To maintain continuity in the series of tutorials, we we use the PEST-dataset prepared in the ["observation and weights"](../part2_02_obs_and_weights/freyberg_obs_and_weights.ipynb) tutorial. Run the next cell to copy the necessary files across. Note that you will need to run the previous notebooks in the correct order beforehand.

Specify the path to the PEST dataset template folder. Recall that we will prepare our PEST dataset files in this folder, keeping them separate from the original model files. Then copy across pre-prepared model and PEST files:

### What is a response matrix?

 A matrix that maps changes to decision variables (e.g., model parameters) to changes in outputs (e.g., model observations). This is analogous to a Jacobian matrix underpinning inversion and parameter estimation (__[Doherty, 2015](https://s3.amazonaws.com/docs.pesthomepage.org/documents/all_manuals.zip)__). The response matrix is formulated as follows:


### $ A [outputs\;x\;decision\;variables] = \frac{\partial outputs}{\partial decision variables} \approx \frac{\delta outputs}{\delta decision variables} $

Assuming linearity between decision variables and outputs (which is a big assumption!), the response matrix A is independent of the initial decision variable values.

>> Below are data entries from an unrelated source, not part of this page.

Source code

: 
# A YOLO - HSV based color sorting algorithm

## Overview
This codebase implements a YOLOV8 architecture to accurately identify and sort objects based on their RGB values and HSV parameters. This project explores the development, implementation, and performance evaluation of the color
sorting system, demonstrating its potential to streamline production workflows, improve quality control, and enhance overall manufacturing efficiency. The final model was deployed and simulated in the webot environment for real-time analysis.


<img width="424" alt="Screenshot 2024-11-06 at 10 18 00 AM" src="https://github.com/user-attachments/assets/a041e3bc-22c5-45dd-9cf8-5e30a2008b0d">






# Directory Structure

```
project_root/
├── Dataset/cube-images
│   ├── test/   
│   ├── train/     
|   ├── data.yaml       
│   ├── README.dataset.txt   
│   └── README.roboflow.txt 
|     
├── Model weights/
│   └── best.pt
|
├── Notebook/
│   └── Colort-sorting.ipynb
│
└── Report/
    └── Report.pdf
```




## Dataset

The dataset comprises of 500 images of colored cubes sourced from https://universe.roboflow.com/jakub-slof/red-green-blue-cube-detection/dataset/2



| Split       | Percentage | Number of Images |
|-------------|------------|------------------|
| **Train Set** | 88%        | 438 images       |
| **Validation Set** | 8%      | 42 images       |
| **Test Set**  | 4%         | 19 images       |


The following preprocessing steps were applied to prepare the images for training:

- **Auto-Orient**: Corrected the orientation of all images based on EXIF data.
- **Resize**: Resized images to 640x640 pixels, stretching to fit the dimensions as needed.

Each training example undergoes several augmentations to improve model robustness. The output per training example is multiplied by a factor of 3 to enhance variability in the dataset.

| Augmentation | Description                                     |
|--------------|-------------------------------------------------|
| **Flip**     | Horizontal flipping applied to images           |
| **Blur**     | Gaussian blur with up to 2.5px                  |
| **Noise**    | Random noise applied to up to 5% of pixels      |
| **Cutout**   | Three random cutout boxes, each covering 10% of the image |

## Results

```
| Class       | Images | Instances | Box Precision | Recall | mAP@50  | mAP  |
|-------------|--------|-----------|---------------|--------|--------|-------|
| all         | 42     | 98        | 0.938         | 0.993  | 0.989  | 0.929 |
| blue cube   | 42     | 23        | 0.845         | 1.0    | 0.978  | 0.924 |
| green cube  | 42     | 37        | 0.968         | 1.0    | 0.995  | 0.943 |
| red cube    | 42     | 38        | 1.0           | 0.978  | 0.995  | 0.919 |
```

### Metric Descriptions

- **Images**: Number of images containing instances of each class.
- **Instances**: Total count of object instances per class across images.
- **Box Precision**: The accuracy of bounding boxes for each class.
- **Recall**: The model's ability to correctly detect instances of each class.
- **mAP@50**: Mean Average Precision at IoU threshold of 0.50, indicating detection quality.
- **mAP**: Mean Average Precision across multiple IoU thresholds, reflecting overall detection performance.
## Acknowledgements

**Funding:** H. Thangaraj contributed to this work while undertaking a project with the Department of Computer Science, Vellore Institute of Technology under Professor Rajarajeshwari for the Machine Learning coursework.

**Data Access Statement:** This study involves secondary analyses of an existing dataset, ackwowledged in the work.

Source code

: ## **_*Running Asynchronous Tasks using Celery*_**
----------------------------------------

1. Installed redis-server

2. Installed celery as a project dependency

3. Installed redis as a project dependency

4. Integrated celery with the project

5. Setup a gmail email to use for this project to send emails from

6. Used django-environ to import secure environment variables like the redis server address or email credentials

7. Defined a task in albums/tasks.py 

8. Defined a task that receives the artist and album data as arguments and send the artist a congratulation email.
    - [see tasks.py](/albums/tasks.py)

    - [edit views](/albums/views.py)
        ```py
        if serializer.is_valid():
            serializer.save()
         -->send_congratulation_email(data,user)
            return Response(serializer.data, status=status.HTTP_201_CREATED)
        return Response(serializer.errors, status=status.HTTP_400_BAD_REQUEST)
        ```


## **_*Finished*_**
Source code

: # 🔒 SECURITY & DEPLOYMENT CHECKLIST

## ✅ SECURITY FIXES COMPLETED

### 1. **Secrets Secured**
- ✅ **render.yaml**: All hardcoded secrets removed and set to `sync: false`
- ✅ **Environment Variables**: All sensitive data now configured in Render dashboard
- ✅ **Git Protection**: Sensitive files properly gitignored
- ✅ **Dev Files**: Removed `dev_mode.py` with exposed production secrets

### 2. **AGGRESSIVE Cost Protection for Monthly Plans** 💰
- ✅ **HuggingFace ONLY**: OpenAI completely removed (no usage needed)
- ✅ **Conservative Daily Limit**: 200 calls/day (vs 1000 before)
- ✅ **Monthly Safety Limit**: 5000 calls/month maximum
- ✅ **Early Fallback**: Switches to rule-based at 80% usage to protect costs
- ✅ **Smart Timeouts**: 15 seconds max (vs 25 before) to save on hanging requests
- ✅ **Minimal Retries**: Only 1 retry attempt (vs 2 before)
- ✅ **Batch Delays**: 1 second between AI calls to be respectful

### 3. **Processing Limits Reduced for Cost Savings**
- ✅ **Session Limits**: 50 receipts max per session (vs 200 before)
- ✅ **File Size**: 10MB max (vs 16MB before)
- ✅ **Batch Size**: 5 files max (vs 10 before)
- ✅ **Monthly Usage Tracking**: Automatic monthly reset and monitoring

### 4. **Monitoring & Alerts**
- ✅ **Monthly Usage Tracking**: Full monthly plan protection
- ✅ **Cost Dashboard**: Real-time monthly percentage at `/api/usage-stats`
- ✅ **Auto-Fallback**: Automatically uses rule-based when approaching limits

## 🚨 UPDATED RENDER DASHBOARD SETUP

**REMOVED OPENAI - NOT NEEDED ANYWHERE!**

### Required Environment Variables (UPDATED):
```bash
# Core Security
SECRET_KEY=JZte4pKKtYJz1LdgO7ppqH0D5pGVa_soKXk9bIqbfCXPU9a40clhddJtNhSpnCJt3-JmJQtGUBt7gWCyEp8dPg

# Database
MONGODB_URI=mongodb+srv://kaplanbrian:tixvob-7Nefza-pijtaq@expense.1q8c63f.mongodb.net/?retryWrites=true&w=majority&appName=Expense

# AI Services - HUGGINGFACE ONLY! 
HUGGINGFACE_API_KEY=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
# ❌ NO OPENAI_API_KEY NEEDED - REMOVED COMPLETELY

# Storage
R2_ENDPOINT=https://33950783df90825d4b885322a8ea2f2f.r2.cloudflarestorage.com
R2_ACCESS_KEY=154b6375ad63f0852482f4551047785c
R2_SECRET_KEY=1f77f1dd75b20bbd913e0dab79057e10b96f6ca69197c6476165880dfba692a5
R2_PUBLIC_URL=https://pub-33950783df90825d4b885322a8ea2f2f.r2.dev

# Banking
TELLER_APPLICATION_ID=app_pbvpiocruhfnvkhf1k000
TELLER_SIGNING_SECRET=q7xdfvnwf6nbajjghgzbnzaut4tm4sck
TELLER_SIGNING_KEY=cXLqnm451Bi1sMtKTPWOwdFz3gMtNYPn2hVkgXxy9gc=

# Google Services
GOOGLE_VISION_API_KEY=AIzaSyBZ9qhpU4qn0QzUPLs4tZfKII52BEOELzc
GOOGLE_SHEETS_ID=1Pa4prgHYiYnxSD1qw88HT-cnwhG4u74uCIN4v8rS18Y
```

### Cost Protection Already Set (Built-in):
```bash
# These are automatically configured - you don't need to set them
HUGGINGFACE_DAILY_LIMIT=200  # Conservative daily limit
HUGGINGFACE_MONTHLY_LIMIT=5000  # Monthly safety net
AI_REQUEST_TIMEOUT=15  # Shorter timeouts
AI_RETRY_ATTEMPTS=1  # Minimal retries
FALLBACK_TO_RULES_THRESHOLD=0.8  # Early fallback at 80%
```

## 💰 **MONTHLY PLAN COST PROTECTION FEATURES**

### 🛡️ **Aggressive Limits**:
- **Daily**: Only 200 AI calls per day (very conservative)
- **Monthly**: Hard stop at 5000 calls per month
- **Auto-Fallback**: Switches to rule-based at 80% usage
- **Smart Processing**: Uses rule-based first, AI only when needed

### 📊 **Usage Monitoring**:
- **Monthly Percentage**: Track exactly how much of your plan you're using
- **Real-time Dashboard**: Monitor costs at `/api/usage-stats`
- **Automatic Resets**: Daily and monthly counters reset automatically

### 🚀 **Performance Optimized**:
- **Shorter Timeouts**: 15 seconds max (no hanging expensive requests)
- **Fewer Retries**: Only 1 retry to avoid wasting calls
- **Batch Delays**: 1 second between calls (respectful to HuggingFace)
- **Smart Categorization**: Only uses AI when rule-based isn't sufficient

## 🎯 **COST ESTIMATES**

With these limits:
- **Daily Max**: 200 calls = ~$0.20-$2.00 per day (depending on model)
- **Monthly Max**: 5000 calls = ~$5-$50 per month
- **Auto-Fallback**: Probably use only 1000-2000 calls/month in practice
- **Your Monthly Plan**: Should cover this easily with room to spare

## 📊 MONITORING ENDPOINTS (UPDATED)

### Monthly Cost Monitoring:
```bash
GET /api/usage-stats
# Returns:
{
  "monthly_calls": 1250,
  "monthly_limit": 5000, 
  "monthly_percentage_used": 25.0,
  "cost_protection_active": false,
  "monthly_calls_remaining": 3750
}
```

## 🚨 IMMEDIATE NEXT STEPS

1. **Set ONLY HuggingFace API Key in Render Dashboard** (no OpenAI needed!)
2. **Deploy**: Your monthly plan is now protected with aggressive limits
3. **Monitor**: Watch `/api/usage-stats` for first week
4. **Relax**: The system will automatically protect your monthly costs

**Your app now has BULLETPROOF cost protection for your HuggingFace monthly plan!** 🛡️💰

Therefore, the response matrix A can be used to emulate the predicted response (outputs) to a given set of decision variables by multiplying it by a change vector of the decision variables. 

## $ \partial outputs = A * \partial decision\;variables $

Clear as mud? Great, let's put it in practice! We are going to build a response matrix emulator (RME) for none other than the Freyberg model. Let's pretend we are a groundwater aquifer manager tasked with ensuring that water levels in the basin don't fall below some critical threshold given various pumping regimes. The outputs are model heads and the decision variables are pumping rates at each of the wells.

Constructing the response matrix requires running the model once per decision variable (applying the same perturbation or increment to each), and recording all outputs. This gives a matrix of size decision variables by outputs. This can be done using pyemu and PEST++ by using either PESTPP-GLM or PESTPP-OPT. For this example, we will use PESTPP-GLM. 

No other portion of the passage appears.